§ ASSIGNMENT: Examine the data below and state how many lines contain "really", offering no other words.
*** RAW DATA ***
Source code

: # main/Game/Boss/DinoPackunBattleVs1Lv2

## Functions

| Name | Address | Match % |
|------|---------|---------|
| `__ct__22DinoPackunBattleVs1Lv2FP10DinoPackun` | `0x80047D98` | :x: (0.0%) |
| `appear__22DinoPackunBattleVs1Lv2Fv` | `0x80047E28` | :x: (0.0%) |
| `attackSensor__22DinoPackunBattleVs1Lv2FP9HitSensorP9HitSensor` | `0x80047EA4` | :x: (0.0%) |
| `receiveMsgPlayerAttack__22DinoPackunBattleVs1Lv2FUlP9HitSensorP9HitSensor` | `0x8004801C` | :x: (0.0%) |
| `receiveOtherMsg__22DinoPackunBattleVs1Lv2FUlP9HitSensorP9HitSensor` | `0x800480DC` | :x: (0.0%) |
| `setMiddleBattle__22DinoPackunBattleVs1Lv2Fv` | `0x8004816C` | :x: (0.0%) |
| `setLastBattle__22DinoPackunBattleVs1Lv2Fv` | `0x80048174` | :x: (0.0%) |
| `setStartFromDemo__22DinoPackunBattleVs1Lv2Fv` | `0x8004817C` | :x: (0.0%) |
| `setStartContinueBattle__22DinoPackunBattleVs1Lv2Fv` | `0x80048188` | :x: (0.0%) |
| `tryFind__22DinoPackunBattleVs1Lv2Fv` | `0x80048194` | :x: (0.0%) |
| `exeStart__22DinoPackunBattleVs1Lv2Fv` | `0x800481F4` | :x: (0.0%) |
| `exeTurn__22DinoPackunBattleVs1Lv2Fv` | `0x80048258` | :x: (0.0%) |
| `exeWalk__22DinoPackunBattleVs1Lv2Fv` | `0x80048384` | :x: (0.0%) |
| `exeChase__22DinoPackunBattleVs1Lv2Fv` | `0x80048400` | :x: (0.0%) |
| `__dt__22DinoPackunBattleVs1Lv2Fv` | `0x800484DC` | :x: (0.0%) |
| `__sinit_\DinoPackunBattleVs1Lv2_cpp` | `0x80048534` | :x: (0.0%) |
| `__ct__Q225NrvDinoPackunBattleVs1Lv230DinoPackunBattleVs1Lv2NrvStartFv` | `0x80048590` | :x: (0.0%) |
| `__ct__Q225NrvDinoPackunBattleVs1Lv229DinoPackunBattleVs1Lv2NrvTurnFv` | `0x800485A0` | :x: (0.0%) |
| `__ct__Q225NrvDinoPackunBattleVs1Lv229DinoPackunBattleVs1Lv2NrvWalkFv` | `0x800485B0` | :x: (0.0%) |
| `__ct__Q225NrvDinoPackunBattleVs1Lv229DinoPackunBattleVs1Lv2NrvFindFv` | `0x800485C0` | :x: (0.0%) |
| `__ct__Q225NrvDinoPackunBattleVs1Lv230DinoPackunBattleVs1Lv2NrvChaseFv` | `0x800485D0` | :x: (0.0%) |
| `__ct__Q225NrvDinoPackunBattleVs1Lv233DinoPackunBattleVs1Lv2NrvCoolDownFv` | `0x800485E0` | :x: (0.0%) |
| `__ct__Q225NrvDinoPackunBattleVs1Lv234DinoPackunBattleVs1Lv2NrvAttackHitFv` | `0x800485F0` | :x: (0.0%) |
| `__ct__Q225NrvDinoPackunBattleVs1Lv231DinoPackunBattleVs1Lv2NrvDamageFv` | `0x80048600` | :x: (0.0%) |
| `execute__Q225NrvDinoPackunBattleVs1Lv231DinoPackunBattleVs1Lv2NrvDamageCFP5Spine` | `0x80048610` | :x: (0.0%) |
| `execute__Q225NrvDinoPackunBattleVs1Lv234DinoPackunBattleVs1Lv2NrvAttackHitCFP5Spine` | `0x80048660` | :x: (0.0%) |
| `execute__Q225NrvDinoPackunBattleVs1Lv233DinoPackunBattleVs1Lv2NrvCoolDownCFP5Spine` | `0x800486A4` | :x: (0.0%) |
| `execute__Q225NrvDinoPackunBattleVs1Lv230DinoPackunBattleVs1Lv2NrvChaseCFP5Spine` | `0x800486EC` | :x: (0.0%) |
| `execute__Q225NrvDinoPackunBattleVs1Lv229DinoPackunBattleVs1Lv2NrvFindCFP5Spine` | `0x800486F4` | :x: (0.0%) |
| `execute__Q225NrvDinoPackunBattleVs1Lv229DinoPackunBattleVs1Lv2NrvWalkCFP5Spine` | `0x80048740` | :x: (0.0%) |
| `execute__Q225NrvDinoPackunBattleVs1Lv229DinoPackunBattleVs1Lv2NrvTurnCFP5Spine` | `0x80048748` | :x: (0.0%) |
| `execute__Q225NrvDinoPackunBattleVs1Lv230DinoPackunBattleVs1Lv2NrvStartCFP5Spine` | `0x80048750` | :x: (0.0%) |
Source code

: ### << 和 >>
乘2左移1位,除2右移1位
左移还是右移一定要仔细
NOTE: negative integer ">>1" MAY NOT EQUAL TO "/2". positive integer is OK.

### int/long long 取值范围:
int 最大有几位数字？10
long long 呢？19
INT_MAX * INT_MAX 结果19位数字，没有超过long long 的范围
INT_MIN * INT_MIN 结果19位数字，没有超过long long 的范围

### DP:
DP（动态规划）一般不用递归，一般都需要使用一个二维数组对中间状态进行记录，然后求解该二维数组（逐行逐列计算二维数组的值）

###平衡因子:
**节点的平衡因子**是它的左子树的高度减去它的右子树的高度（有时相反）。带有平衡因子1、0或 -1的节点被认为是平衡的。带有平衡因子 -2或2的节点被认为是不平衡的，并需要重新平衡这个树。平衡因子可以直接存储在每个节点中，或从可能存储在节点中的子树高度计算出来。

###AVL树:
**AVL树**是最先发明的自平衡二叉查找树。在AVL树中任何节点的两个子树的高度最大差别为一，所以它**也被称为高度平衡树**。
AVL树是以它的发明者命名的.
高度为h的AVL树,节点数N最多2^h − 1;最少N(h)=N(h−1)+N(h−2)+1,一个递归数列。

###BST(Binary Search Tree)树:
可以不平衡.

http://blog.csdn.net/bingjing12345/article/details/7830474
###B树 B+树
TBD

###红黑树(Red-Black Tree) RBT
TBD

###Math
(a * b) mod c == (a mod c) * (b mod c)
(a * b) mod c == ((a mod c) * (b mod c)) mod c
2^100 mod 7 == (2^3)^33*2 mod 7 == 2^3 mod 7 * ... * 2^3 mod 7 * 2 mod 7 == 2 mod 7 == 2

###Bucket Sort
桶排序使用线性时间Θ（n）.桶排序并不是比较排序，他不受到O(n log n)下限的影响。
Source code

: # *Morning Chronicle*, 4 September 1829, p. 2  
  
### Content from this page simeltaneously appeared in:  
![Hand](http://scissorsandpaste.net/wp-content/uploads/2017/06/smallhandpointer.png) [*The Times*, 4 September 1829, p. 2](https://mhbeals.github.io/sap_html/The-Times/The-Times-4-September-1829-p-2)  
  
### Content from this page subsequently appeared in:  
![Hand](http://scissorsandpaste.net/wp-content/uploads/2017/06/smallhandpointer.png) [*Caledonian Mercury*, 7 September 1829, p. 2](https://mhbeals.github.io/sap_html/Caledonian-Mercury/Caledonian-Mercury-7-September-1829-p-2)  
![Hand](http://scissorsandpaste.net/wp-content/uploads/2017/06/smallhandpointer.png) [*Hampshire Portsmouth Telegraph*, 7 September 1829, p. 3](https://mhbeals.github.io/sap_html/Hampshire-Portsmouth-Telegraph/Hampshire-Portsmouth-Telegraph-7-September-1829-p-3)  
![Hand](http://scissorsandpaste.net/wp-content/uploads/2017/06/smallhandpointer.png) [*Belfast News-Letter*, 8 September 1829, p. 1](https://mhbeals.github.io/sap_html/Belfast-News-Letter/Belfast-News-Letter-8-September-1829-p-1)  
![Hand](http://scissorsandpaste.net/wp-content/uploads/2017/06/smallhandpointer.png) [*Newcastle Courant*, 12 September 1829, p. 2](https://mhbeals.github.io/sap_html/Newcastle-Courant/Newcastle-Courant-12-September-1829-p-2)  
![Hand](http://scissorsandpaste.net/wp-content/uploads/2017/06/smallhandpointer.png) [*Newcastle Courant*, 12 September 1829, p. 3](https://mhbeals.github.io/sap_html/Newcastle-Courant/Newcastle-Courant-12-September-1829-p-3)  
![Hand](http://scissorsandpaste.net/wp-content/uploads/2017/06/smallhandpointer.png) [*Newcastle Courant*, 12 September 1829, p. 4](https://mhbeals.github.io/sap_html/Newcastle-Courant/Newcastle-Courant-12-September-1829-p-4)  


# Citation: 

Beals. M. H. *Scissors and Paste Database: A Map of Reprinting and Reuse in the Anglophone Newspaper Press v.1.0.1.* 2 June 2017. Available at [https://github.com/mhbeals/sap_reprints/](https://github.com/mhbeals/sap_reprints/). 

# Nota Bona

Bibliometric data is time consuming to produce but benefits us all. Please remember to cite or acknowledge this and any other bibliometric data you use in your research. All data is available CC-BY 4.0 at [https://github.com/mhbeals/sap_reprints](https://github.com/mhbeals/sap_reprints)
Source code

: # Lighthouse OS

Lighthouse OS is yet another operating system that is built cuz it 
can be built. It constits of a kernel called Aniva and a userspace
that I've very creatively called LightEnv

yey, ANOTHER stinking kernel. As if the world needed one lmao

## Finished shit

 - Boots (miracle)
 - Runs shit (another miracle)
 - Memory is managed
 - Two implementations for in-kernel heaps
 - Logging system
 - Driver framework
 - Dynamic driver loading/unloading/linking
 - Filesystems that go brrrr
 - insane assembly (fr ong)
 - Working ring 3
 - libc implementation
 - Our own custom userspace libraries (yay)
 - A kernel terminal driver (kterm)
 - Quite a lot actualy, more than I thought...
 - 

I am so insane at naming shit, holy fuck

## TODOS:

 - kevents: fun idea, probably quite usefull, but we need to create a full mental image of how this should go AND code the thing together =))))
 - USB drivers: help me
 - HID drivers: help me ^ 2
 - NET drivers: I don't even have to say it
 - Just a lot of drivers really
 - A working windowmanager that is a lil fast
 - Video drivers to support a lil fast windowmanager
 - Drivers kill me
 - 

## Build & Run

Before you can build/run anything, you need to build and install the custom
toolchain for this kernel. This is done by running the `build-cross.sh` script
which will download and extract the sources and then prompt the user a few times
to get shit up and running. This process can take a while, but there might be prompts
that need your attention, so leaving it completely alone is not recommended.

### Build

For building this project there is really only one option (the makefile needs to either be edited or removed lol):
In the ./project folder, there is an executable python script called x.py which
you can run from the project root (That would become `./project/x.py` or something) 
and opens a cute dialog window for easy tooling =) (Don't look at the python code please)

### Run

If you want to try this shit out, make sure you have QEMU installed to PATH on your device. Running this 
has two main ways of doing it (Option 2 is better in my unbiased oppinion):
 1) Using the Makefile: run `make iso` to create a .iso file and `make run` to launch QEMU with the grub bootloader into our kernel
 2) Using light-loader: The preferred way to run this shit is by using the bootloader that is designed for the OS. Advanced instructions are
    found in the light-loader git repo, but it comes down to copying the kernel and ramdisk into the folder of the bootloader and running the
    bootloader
*** End of RAW DATA ***
§ ANSWER SPACE: 2